1194376173Fear not friends, there is peace once again on Harvard Yard. After a tumultuous start to the year, where the university decided to stop providing funds for undergraduates to purchase alcohol—how dare they!—and the undergraduates rebelled like never before—For Fair Harvard, loyal classmen!—an accord has finally been reached.

It all started, you see, when Interim Dean of the College David Pilbeam decided to suspend the school’s “party grant,” program, for fear that the money being funneled to students to throw parties was just being used to buy booze to funnel for underage drinkers.

The Undergraduate Council, the school’s student government, decided that this essentially amounted to a crime against humanity, and determined to continue funding the party grants with their own treasury reserves. Which led Pilbeam to freeze any additional funding to the council. Which led to a lot of other boring discussions and compromises that could only be thought up by the people who actually participate in student government.

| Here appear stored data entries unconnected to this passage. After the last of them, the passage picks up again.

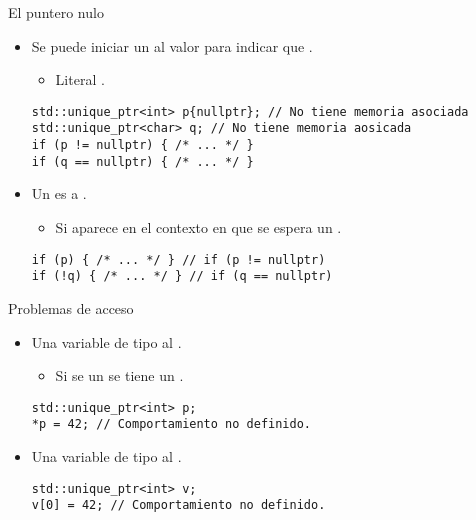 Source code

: \begin{frame}[t,fragile]{El puntero nulo}
\begin{itemize}
  \item Se puede iniciar un  al valor 
         para indicar 
        que .
    \begin{itemize}
      \item Literal .
    \end{itemize}
\begin{lstlisting}
std::unique_ptr<int> p{nullptr}; // No tiene memoria asociada
std::unique_ptr<char> q; // No tiene memoria aosicada
if (p != nullptr) { /* ... */ }
if (q == nullptr) { /* ... */ }
\end{lstlisting}

  \item Un  es  
        a .
    \begin{itemize}
      \item Si aparece en el contexto en que se espera un .
    \end{itemize}
\begin{lstlisting}
if (p) { /* ... */ } // if (p != nullptr) 
if (!q) { /* ... */ } // if (q == nullptr)
\end{lstlisting}
\end{itemize}
\end{frame}

\begin{frame}[t,fragile]{Problemas de acceso}
\begin{itemize}
  \item Una variable de tipo  
         al .
    \begin{itemize}
      \item Si se  un  se tiene un 
            .
    \end{itemize}
\begin{lstlisting}
std::unique_ptr<int> p;
*p = 42; // Comportamiento no definido.
\end{lstlisting}

  \item Una variable de tipo 
         al .
\begin{lstlisting}
std::unique_ptr<int> v;
v[0] = 42; // Comportamiento no definido.
\end{lstlisting}
\end{itemize}
\end{frame}


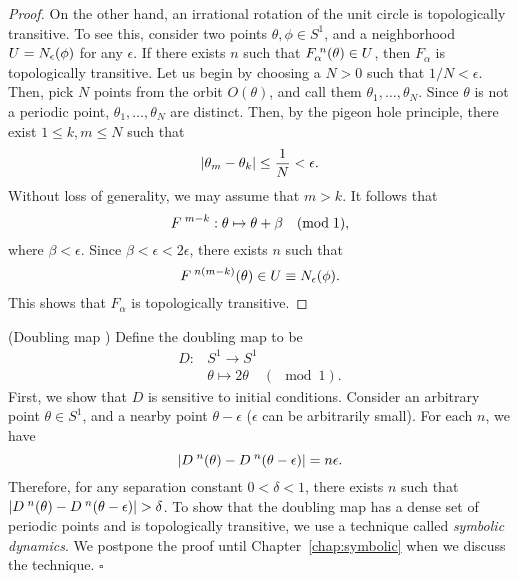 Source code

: \documentclass[10pt,draft,twoside]{book}
\begin{document}
\begin{example}
\begin{proposition}
\begin{proof}
      On the other hand, an irrational rotation of the unit circle is topologically transitive.
      To see this, consider two points $\theta, \phi \in S^1$, and a neighborhood $U = N_{\epsilon}(\phi)$ for any $\epsilon$.
      If there exists $n$ such that $F_\alpha^{\;n}(\theta) \in U$, then $F_\alpha$ is topologically transitive.
      Let us begin by choosing a $N > 0$ such that $1/N < \epsilon$.
      Then, pick $N$ points from the orbit $O(\theta)$, and call them $\theta_1, \ldots, \theta_N$.
      Since $\theta$ is not a periodic point, $\theta_1, \ldots, \theta_N$ are distinct.
      Then, by the pigeon hole principle, there exist $1 \leq k,m \leq N$ such that
      \begin{equation*}
        \left |  \theta_m - \theta_k  \right | \leq \frac{1}{N} < \epsilon.
      \end{equation*}
      Without loss of generality, we may assume that $m > k$.
      It follows that 
      \begin{equation*}
        F^{\;m - k}: \theta \mapsto \theta + \beta \quad(\mathrm{mod}\; \mathrm{1}),
      \end{equation*}
      where $\beta < \epsilon$.
      Since $\beta < \epsilon < 2\epsilon$, there exists $n$ such that
      \begin{equation*}
        F^{\;n(m-k)}(\theta) \in U \equiv N_{\epsilon}(\phi).
      \end{equation*}
      This shows that $F_\alpha$ is topologically transitive.
    \end{proof}
  \end{proposition}
\end{example}
\begin{example}
  (Doubling map \citep{devaney})
  Define the doubling map to be 
  \begin{align*}
    D: &S^1 \to S^1  \\
    &\theta \mapsto 2\theta \quad(\mod{1}).
  \end{align*}
  First, we show that $D$ is sensitive to initial conditions. 
  Consider an arbitrary point $\theta \in S^1$, and a nearby point $\theta - \epsilon$ ($\epsilon$ can be arbitrarily small).
  For each $n$, we have
  \begin{equation*}
    \left |  D^{\;n}(\theta) - D^{\;n}(\theta - \epsilon)  \right | 
    = 
    n\epsilon.
  \end{equation*}
  Therefore, for any separation constant $0 < \delta < 1$, there exists $n$ such that $\left |  D^{\;n}(\theta) - D^{\;n}(\theta - \epsilon)  \right | > \delta$.
  To show that the doubling map has a dense set of periodic points and is topologically transitive, we use a technique called \textit{symbolic dynamics}.
  We postpone the proof until Chapter~\ref{chap:symbolic} when we discuss the technique.
  $\square$
\end{example}
\end{document}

Anyway, after all that rigmarole comes today’s compromise. Pilbeam has, for the remainder of the term at least, agreed to reinstate the party grant system as long as the money is not used to purchase alcohol. Fair enough, we assume this money will now be allocated to other necessary party expenses. Like party cups and mixers and if there’s extra cash, maybe even a new beer-pong table.

Further, to ensure that nobody under 21 is served alcohol at these parties, Harvard has also agreed to fund 10 Beverage Authorization Teams to monitor the festivities. Yes, “Beverage Authorization Teams” will be monitoring the use of “party grants.” You read that right. This is really a stunning use of supposedly the finest minds in our country.